Senior officials of the Ahmedabad-based Gujarat Maritime Board (gmb) refuse to accept the US decision as a crisis. "The scale is fairly small and cannot be sustained unless the US government increases the number of vessels for scrapping," says gmb ceo P.N. Roy Chowdhury. "If some shipbreakers are shifting base because of low orders, it's because of their own failure to adhere to environmental standards. They'll have a hard task ahead in the US where norms are extremely strict. Besides, Indian shipbreakers are not known for using sophisticated technology to scrap vessels."

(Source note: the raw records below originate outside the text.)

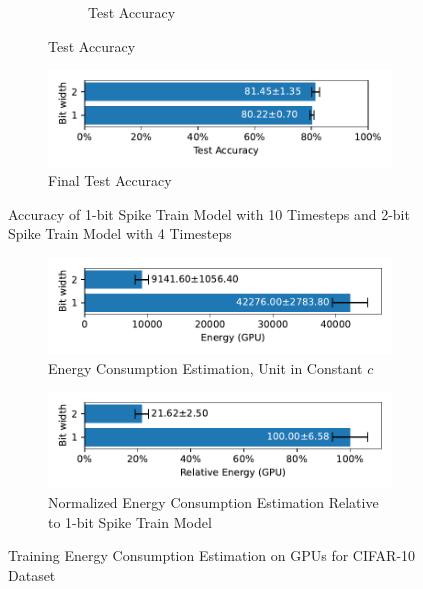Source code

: \begin{figure}[H]
\begin{subfigure}[H]{\textwidth}
\begin{subfigure}[H]{\textwidth}
                    \caption{Test Accuracy}
                \end{subfigure}
            \end{subfigure}
            \hfill
            \begin{subfigure}[H]{0.8\textwidth}
                \centering
                \includegraphics[width=\textwidth]{../timesteps/CIFAR10/plots/cifar10_final_acc_horizontal.pdf}
                \caption{Final Test Accuracy}
            \end{subfigure}
            \caption{Accuracy of 1-bit Spike Train Model with 10 Timesteps and 2-bit Spike Train Model with 4 Timesteps}
        \end{figure}

        \begin{figure}[H]
            \centering
            \begin{subfigure}[H]{\textwidth}
                \includegraphics[width=\textwidth]{../timesteps/CIFAR10/plots/cifar10_train_energy_gpu_horizontal.pdf}
                \caption{Energy Consumption Estimation, Unit in Constant $c$}
            \end{subfigure}
            \hfill
            \begin{subfigure}[H]{\textwidth}
                \includegraphics[width=\textwidth]{../timesteps/CIFAR10/plots/cifar10_train_relative_energy_gpu_horizontal.pdf}
                \caption{Normalized Energy Consumption Estimation Relative to 1-bit Spike Train Model}
            \end{subfigure}
            \caption{Training Energy Consumption Estimation on GPUs for CIFAR-10 Dataset}
        \end{figure}

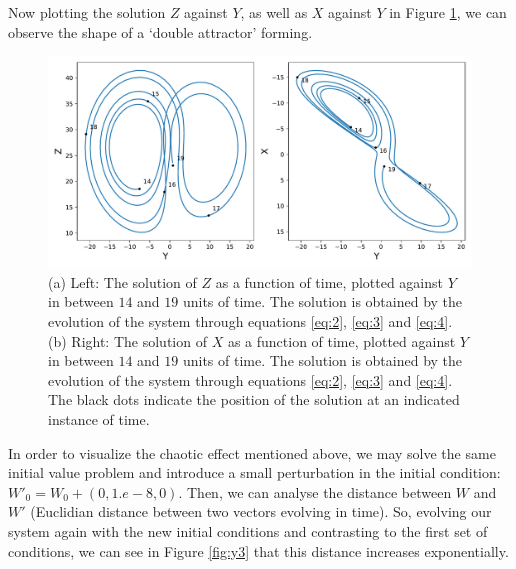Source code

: \documentclass[10pt, letterpaper]{article}
\begin{document}
Now plotting the solution $Z$ against $Y$, as well as $X$ against $Y$ in Figure \ref{fig:y2}, we can observe the shape of a `double attractor' forming.
\begin{figure}[H]
    \hspace*{-5mm}
        \centering
        \includegraphics[width =\textwidth]{attract.pdf}
        \caption{(a) Left: The solution of $Z$ as a function of time, plotted against $Y$ in between $14$ and $19$ units of time. The solution is obtained by the evolution of the system through equations \ref{eq:2}, \ref{eq:3} and \ref{eq:4}. (b) Right: The solution of $X$ as a function of time, plotted against $Y$ in between $14$ and $19$ units of time. The solution is obtained by the evolution of the system through equations \ref{eq:2}, \ref{eq:3} and \ref{eq:4}. The black dots indicate the position of the solution at an indicated instance of time.}
        \label{fig:y2}
\end{figure}

In order to visualize the chaotic effect mentioned above, we may solve the same initial value problem and introduce a small perturbation in the initial condition: $W'_0 = W_0 + (0, 1.e-8, 0)$. Then, we can analyse the distance between $W$ and $W'$ (Euclidian distance between two vectors evolving in time). So, evolving our system again with the new initial conditions and contrasting to the first set of conditions, we can see in Figure \ref{fig:y3} that this distance increases exponentially.
\end{document}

The need of the hour, clearly, is to improve environmental standards at Alang so that orders continue to pour in. The deaths have dwindled in Alang which means safety norms have been tightened. Some more caution will only help the shipbreakers pick up orders, says a gmb official, adding: "If they had checked environment tensions, they could have reaped a rich harvest because Alang has many geographical advantages—as a port, Alang has the second highest tide difference in the world." But shipbreakers, it seems, have a different gameplan.